Following the path now bearing slightly right, walk up the next hill, where you will pass the Robertson memorial stone. At the top of the hill, Bailey’s Brow, look out for humps and hollows in the landscape around you, including the three ancient tumuli on Bailey’s Hill. Continue straight on, following undulating downland over Flat Brow. Due to the erosion experienced on this coast line could this become the ‘eighth sister’?
Robertson memorial stone
This commemorates W.A. Robertson’s bequest to the Trust of £50,000 in 1937, in memory of his two younger brothers who died in the First World War. The bequest allowed 160 acres of land to be purchased in 1940.

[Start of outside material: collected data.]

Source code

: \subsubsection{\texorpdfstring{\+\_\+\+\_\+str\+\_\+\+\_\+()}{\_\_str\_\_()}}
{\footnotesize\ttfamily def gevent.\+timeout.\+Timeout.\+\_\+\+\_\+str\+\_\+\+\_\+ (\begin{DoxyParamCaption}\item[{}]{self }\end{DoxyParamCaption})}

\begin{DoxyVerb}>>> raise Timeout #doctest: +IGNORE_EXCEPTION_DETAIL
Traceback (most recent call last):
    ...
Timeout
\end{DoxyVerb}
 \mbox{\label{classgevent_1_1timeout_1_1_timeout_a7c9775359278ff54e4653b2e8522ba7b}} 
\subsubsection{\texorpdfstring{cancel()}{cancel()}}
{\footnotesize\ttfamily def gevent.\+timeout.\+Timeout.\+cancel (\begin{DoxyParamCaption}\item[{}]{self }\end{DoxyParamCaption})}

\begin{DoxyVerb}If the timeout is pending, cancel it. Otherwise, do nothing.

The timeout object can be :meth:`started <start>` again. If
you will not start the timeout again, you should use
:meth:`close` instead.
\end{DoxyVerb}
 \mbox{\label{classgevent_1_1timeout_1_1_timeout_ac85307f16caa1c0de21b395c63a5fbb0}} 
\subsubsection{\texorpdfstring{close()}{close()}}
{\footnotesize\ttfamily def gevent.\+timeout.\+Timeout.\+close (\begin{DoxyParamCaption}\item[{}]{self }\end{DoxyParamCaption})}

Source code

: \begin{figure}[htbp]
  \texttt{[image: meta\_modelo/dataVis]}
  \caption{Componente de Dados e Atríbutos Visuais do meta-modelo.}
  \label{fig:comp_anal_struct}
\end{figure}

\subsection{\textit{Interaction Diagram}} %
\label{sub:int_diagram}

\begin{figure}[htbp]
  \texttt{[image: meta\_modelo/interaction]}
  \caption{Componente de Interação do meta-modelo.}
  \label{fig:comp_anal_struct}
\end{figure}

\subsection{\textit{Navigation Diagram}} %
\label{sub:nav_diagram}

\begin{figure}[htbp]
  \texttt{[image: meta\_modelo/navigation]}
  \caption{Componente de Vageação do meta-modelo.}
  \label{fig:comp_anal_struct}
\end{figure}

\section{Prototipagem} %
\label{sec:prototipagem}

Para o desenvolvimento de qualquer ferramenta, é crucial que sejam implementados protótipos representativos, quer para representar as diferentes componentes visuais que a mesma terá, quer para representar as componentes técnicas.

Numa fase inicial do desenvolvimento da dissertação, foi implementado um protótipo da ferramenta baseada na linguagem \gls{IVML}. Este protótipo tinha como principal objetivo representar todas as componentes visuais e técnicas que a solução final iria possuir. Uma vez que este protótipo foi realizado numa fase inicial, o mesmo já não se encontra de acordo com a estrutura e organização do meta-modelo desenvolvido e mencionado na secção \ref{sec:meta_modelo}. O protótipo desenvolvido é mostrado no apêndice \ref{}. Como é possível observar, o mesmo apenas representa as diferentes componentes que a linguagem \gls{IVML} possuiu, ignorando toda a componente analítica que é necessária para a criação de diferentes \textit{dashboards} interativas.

At the top of the next hill, Flagstaff, a Sarsen’s Stone commemorates the purchase of Crowlink for the benefit of the public. In 1927 Arthur Beckett and Colonel Mathias of the Sussex Downsmen saved the area from a building syndicate by raising funds buy the land.
As you look out to sea it is easy to imagine the many ships that have been wrecked along this part of the coast line during the centuries. From Brass Point down into Crowlink it is possible to see the remains of the 633 ton Coonatto on the beach at low tide, the ship run aground at Crowlink Gap in 1876 and luckily most of the crew and cargo were recovered.
Smuggling at Crowlink
By the 1700's smuggling was at its height with huge profits to be made from the illegal import of teas, spirits and tobacco. The quiet coastline and access from the beach made perfect landing places for the boats. Much of the gin was stored in the cellars of Crowlink House in the hamlet. Both the ship wrecks and smuggling lead to a coast guard station being built in Crowlink Gap during the 19th century, nowadays all that remains are some lumps in the ground which are the remains of the boundaries to the cottages where the coast guards lived.
Haven Brow is the last of the Seven Sisters hills, from here the path heads right then gradually left down the side of the steep river cliff. Once you reach the concrete path at the Seven Sisters Country Park you can either turn left for the beach or right along the track towards the A259.
The river meanders
The mouth of the River Cuckmere was diverted into a canal in 1847 to benefit trade and navigation. Towards the end of the walk you will pass the lakes formed when the meanders of the old river where blocked off.
Two Second World War pill boxes can be seen in the Cuckmere Valley. One is visible on Exceat Hill, just to the left of the path amongst small trees nearing the end of the walk. You will then reach the A259 road at Exceat where there is a visitor centre, tea room and toilet facilities. From here you will be able to catch the 13x bus back to Birling Gap or the 12 to East Dean.